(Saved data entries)
- - -

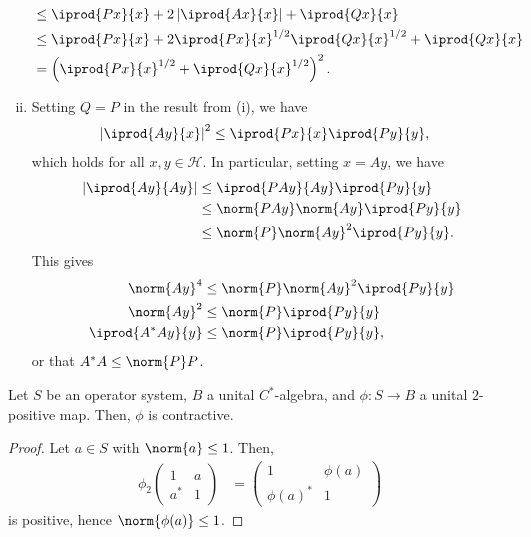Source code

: \documentclass[10pt]{mypackage}
\begin{document}
\begin{solution}
\begin{enumerate}[(i)]
\begin{align*}
                               &\leq \iprod{Px}{x} + 2 \left\vert \iprod{Ax}{x} \right\vert + \iprod{Qx}{x}\\
                               &\leq \iprod{Px}{x} + 2 \iprod{Px}{x}^{1/2} \iprod{Qx}{x}^{1/2} + \iprod{Qx}{x}\\
                               &= \left( \iprod{Px}{x}^{1/2} + \iprod{Qx}{x}^{1/2} \right)^2.
    \end{align*}
  \item Setting $Q = P$ in the result from (i), we have
    \begin{align*}
      \left\vert \iprod{Ay}{x} \right\vert^2 &\leq \iprod{Px}{x} \iprod{Py}{y},
    \end{align*}
    which holds for all $x,y\in \mathcal{H}$. In particular, setting $x = Ay$, we have
    \begin{align*}
      \left\vert \iprod{Ay}{Ay} \right\vert &\leq \iprod{PAy}{Ay} \iprod{Py}{y}\\
                                            &\leq \norm{PAy}\norm{Ay} \iprod{Py}{y}\\
                                            &\leq \norm{P} \norm{Ay}^2 \iprod{Py}{y}.
    \end{align*}
    This gives
    \begin{align*}
      \norm{Ay}^4 &\leq \norm{P}\norm{Ay}^2 \iprod{Py}{y}\\
      \norm{Ay}^2 &\leq \norm{P} \iprod{Py}{y}\\
      \iprod{A^{\ast}Ay}{y} &\leq \norm{P} \iprod{Py}{y},
    \end{align*}
    or that $A^{\ast}A \leq \norm{P}P$.
  \end{enumerate}
\end{solution}
\begin{proposition}
  Let $S$ be an operator system, $B$ a unital $C^{\ast}$-algebra, and $\phi\colon S\rightarrow B$ a unital $2$-positive map. Then, $\phi$ is contractive.
\end{proposition}
\begin{proof}
  Let $a\in S$ with $\norm{a}\leq 1$. Then,
  \begin{align*}
    \phi_2 \begin{pmatrix}1 & a \\ a^{\ast} & 1\end{pmatrix} &= \begin{pmatrix}1 & \phi(a) \\ \phi(a)^{\ast} & 1\end{pmatrix}
  \end{align*}
  is positive, hence $\norm{\phi(a)}\leq 1$.
\end{proof}
\end{document}

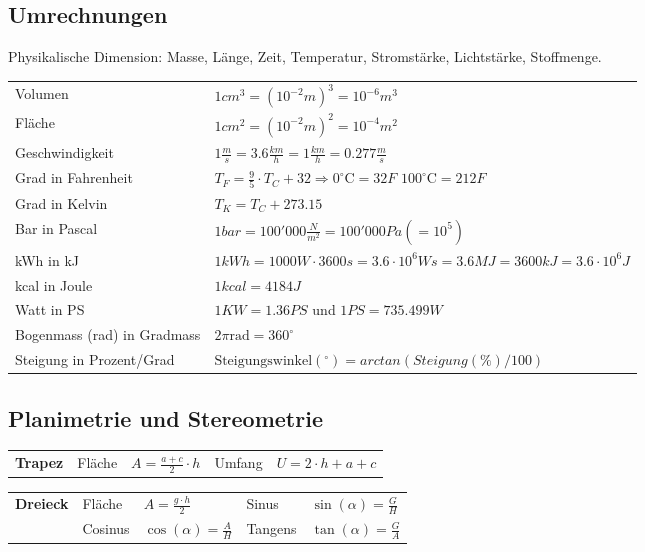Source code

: \documentclass[
a4paper,
oneside,
landscape, 
8pt,
]{scrartcl}
\begin{document}
\begin{multicols*}{2}
\subsection{Umrechnungen}
Physikalische Dimension: Masse, Länge, Zeit, Temperatur, Stromstärke, Lichtstärke, Stoffmenge.
\begin{tabbing}
	\begin{tabu} to \linewidth {l X}
		\toprule
		Volumen & $1cm^3 = (10^{-2}m)^3 = 10^{-6}m^3$ \\ 
		Fläche &  $1cm^2 = (10^{-2}m)^2 = 10^{-4}m^2$ \\
		Geschwindigkeit & $1\frac{m}{s} = 3.6\frac{km}{h} = 1\frac{km}{h} = 0.277 \frac{m}{s}$ \\
		Grad in Fahrenheit & $T_F = \frac{9}{5} \cdot T_C + 32 \Rightarrow 0^\circ\text{C} = 32F$  $100^\circ\text{C} = 212F$ \\ 
		Grad in Kelvin & $T_K = T_C + 273.15$ \\
		Bar in Pascal & $1 bar = 100'000 \frac{N}{m^2} = 100'000 Pa (=10^5)$ \\
		kWh in kJ & $1kWh = 1000W \cdot 3600 s= 3.6 \cdot 10^6 Ws = 3.6 MJ = 3600kJ = 3.6 \cdot 10^6 J$ \\
		kcal in Joule & $1kcal = 4184 J$ \\
		Watt in PS & $1KW = 1.36PS$ und $1PS = 735.499W$ \\
		Bogenmass (rad) in Gradmass & $2\pi \mathrm{rad} = 360^\circ $\\
		Steigung in Prozent/Grad & $\text{Steigungswinkel}(^\circ) = arctan( Steigung(\%) / 100 )$ \\	
		\bottomrule
	\end{tabu}
\end{tabbing}

\subsection{Planimetrie und Stereometrie}

\begin{tabbing}
	\begin{tabu} to \linewidth {l l X l X}
		\toprule
		\textbf{Trapez} & Fläche & $A = \frac{a + c}{2} \cdot h$ & 
		Umfang & $U = 2 \cdot h  + a + c$ \\
	\end{tabu}
\end{tabbing}

\begin{tabbing}
	\begin{tabu} to \linewidth {l l X l X}
		\textbf{Dreieck} & Fläche & $A = \frac{g \cdot h}{2}$ & 
		Sinus & $\sin(\alpha) = \frac{G}{H}$ \\
		& Cosinus & $\cos(\alpha) = \frac{A}{H}$ &
		Tangens &  $\tan(\alpha) = \frac{G}{A}$ \\
	\end{tabu}
\end{tabbing}



\end{multicols*}
\end{document}
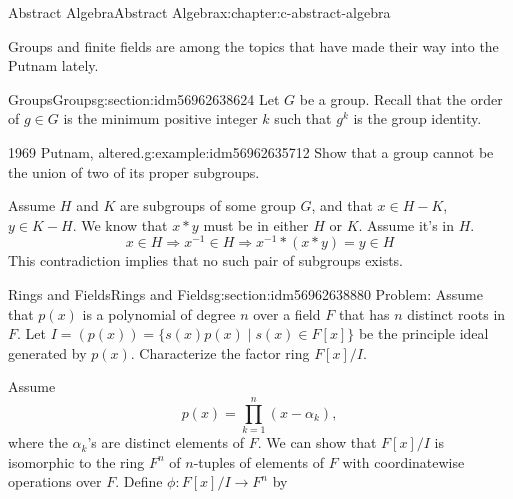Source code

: \documentclass[twoside,10pt,]{book}
\numberwithin{equation}{section}
\begin{document}
%
%
\typeout{************************************************}
\typeout{************************************************}
%
\begin{chapterptx}{Abstract Algebra}{}{Abstract Algebra}{}{}{x:chapter:c-abstract-algebra}
\begin{introduction}{}%
Groups and finite fields are among the topics that have made their way into the Putnam lately.%
\end{introduction}%
%
%
\typeout{************************************************}
\typeout{************************************************}
%
\begin{sectionptx}{Groups}{}{Groups}{}{}{g:section:idm56962638624}
Let \(G\) be a group. Recall that the order of  \(g \in G\) is the minimum positive integer \(k\) such that \(g^k\) is the group identity.%
\begin{example}{1969 Putnam, altered.}{g:example:idm56962635712}%
Show that a group cannot be the union of two of its proper subgroups.%
\par
Assume \(H\) and \(K\) are subgroups of some group \(G\), and that \(x \in H-K\), \(y \in K-H\).  We know that \(x*y\) must be in either \(H\) or \(K\).  Assume it's in \(H\).%
\begin{equation*}
x \in H \Rightarrow x^{-1} \in H \Rightarrow x^{-1}*(x*y) = y \in H
\end{equation*}
This contradiction implies that no such pair of subgroups exists.%
\end{example}
\end{sectionptx}
%
%
\typeout{************************************************}
\typeout{************************************************}
%
\begin{sectionptx}{Rings and Fields}{}{Rings and Fields}{}{}{g:section:idm56962638880}
Problem: Assume that \(p(x)\) is a polynomial of degree \(n\) over a field \(F\) that has \(n\) distinct roots in \(F\). Let \(I=(p(x)) = \{s(x)p(x) \mid s(x)\in F[x]\}\) be the principle ideal generated by \(p(x)\).  Characterize the factor ring \(F[x]/I\).%
\par
Assume%
\begin{equation*}
p(x)= \prod_{k=1}^n (x-\alpha_k),
\end{equation*}
where the \(\alpha_k\)'s are distinct elements of \(F\). We can show that \(F[x]/I\) is isomorphic to the ring \(F^n\) of \(n\)-tuples of elements of \(F\) with coordinatewise operations over \(F\).  Define \(\phi:F[x]/I \rightarrow F^n\) by%

\end{sectionptx}
\end{chapterptx}
\end{document}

- - -

**What is needed**
From the first line to the last, output the data exactly, without the pictures.

**Reply to the task**
Source code

: \documentclass[10pt]{mypackage}
\begin{document}
\begin{solution}
\begin{enumerate}[(i)]
\begin{align*}
                               &\leq \iprod{Px}{x} + 2 \left\vert \iprod{Ax}{x} \right\vert + \iprod{Qx}{x}\\
                               &\leq \iprod{Px}{x} + 2 \iprod{Px}{x}^{1/2} \iprod{Qx}{x}^{1/2} + \iprod{Qx}{x}\\
                               &= \left( \iprod{Px}{x}^{1/2} + \iprod{Qx}{x}^{1/2} \right)^2.
    \end{align*}
  \item Setting $Q = P$ in the result from (i), we have
    \begin{align*}
      \left\vert \iprod{Ay}{x} \right\vert^2 &\leq \iprod{Px}{x} \iprod{Py}{y},
    \end{align*}
    which holds for all $x,y\in \mathcal{H}$. In particular, setting $x = Ay$, we have
    \begin{align*}
      \left\vert \iprod{Ay}{Ay} \right\vert &\leq \iprod{PAy}{Ay} \iprod{Py}{y}\\
                                            &\leq \norm{PAy}\norm{Ay} \iprod{Py}{y}\\
                                            &\leq \norm{P} \norm{Ay}^2 \iprod{Py}{y}.
    \end{align*}
    This gives
    \begin{align*}
      \norm{Ay}^4 &\leq \norm{P}\norm{Ay}^2 \iprod{Py}{y}\\
      \norm{Ay}^2 &\leq \norm{P} \iprod{Py}{y}\\
      \iprod{A^{\ast}Ay}{y} &\leq \norm{P} \iprod{Py}{y},
    \end{align*}
    or that $A^{\ast}A \leq \norm{P}P$.
  \end{enumerate}
\end{solution}
\begin{proposition}
  Let $S$ be an operator system, $B$ a unital $C^{\ast}$-algebra, and $\phi\colon S\rightarrow B$ a unital $2$-positive map. Then, $\phi$ is contractive.
\end{proposition}
\begin{proof}
  Let $a\in S$ with $\norm{a}\leq 1$. Then,
  \begin{align*}
    \phi_2 \begin{pmatrix}1 & a \\ a^{\ast} & 1\end{pmatrix} &= \begin{pmatrix}1 & \phi(a) \\ \phi(a)^{\ast} & 1\end{pmatrix}
  \end{align*}
  is positive, hence $\norm{\phi(a)}\leq 1$.
\end{proof}
\end{document}

Source code

: \documentclass[
a4paper,
oneside,
landscape, 
8pt,
]{scrartcl}
\begin{document}
\begin{multicols*}{2}
\subsection{Umrechnungen}
Physikalische Dimension: Masse, Länge, Zeit, Temperatur, Stromstärke, Lichtstärke, Stoffmenge.
\begin{tabbing}
	\begin{tabu} to \linewidth {l X}
		\toprule
		Volumen & $1cm^3 = (10^{-2}m)^3 = 10^{-6}m^3$ \\ 
		Fläche &  $1cm^2 = (10^{-2}m)^2 = 10^{-4}m^2$ \\
		Geschwindigkeit & $1\frac{m}{s} = 3.6\frac{km}{h} = 1\frac{km}{h} = 0.277 \frac{m}{s}$ \\
		Grad in Fahrenheit & $T_F = \frac{9}{5} \cdot T_C + 32 \Rightarrow 0^\circ\text{C} = 32F$  $100^\circ\text{C} = 212F$ \\ 
		Grad in Kelvin & $T_K = T_C + 273.15$ \\
		Bar in Pascal & $1 bar = 100'000 \frac{N}{m^2} = 100'000 Pa (=10^5)$ \\
		kWh in kJ & $1kWh = 1000W \cdot 3600 s= 3.6 \cdot 10^6 Ws = 3.6 MJ = 3600kJ = 3.6 \cdot 10^6 J$ \\
		kcal in Joule & $1kcal = 4184 J$ \\
		Watt in PS & $1KW = 1.36PS$ und $1PS = 735.499W$ \\
		Bogenmass (rad) in Gradmass & $2\pi \mathrm{rad} = 360^\circ $\\
		Steigung in Prozent/Grad & $\text{Steigungswinkel}(^\circ) = arctan( Steigung(\%) / 100 )$ \\	
		\bottomrule
	\end{tabu}
\end{tabbing}

\subsection{Planimetrie und Stereometrie}

\begin{tabbing}
	\begin{tabu} to \linewidth {l l X l X}
		\toprule
		\textbf{Trapez} & Fläche & $A = \frac{a + c}{2} \cdot h$ & 
		Umfang & $U = 2 \cdot h  + a + c$ \\
	\end{tabu}
\end{tabbing}

\begin{tabbing}
	\begin{tabu} to \linewidth {l l X l X}
		\textbf{Dreieck} & Fläche & $A = \frac{g \cdot h}{2}$ & 
		Sinus & $\sin(\alpha) = \frac{G}{H}$ \\
		& Cosinus & $\cos(\alpha) = \frac{A}{H}$ &
		Tangens &  $\tan(\alpha) = \frac{G}{A}$ \\
	\end{tabu}
\end{tabbing}



\end{multicols*}
\end{document}
Source code

: \documentclass[twoside,10pt,]{book}
\numberwithin{equation}{section}
\begin{document}
%
%
\typeout{************************************************}
\typeout{************************************************}
%
\begin{chapterptx}{Abstract Algebra}{}{Abstract Algebra}{}{}{x:chapter:c-abstract-algebra}
\begin{introduction}{}%
Groups and finite fields are among the topics that have made their way into the Putnam lately.%
\end{introduction}%
%
%
\typeout{************************************************}
\typeout{************************************************}
%
\begin{sectionptx}{Groups}{}{Groups}{}{}{g:section:idm56962638624}
Let \(G\) be a group. Recall that the order of  \(g \in G\) is the minimum positive integer \(k\) such that \(g^k\) is the group identity.%
\begin{example}{1969 Putnam, altered.}{g:example:idm56962635712}%
Show that a group cannot be the union of two of its proper subgroups.%
\par
Assume \(H\) and \(K\) are subgroups of some group \(G\), and that \(x \in H-K\), \(y \in K-H\).  We know that \(x*y\) must be in either \(H\) or \(K\).  Assume it's in \(H\).%
\begin{equation*}
x \in H \Rightarrow x^{-1} \in H \Rightarrow x^{-1}*(x*y) = y \in H
\end{equation*}
This contradiction implies that no such pair of subgroups exists.%
\end{example}
\end{sectionptx}
%
%
\typeout{************************************************}
\typeout{************************************************}
%
\begin{sectionptx}{Rings and Fields}{}{Rings and Fields}{}{}{g:section:idm56962638880}
Problem: Assume that \(p(x)\) is a polynomial of degree \(n\) over a field \(F\) that has \(n\) distinct roots in \(F\). Let \(I=(p(x)) = \{s(x)p(x) \mid s(x)\in F[x]\}\) be the principle ideal generated by \(p(x)\).  Characterize the factor ring \(F[x]/I\).%
\par
Assume%
\begin{equation*}
p(x)= \prod_{k=1}^n (x-\alpha_k),
\end{equation*}
where the \(\alpha_k\)'s are distinct elements of \(F\). We can show that \(F[x]/I\) is isomorphic to the ring \(F^n\) of \(n\)-tuples of elements of \(F\) with coordinatewise operations over \(F\).  Define \(\phi:F[x]/I \rightarrow F^n\) by%

\end{sectionptx}
\end{chapterptx}
\end{document}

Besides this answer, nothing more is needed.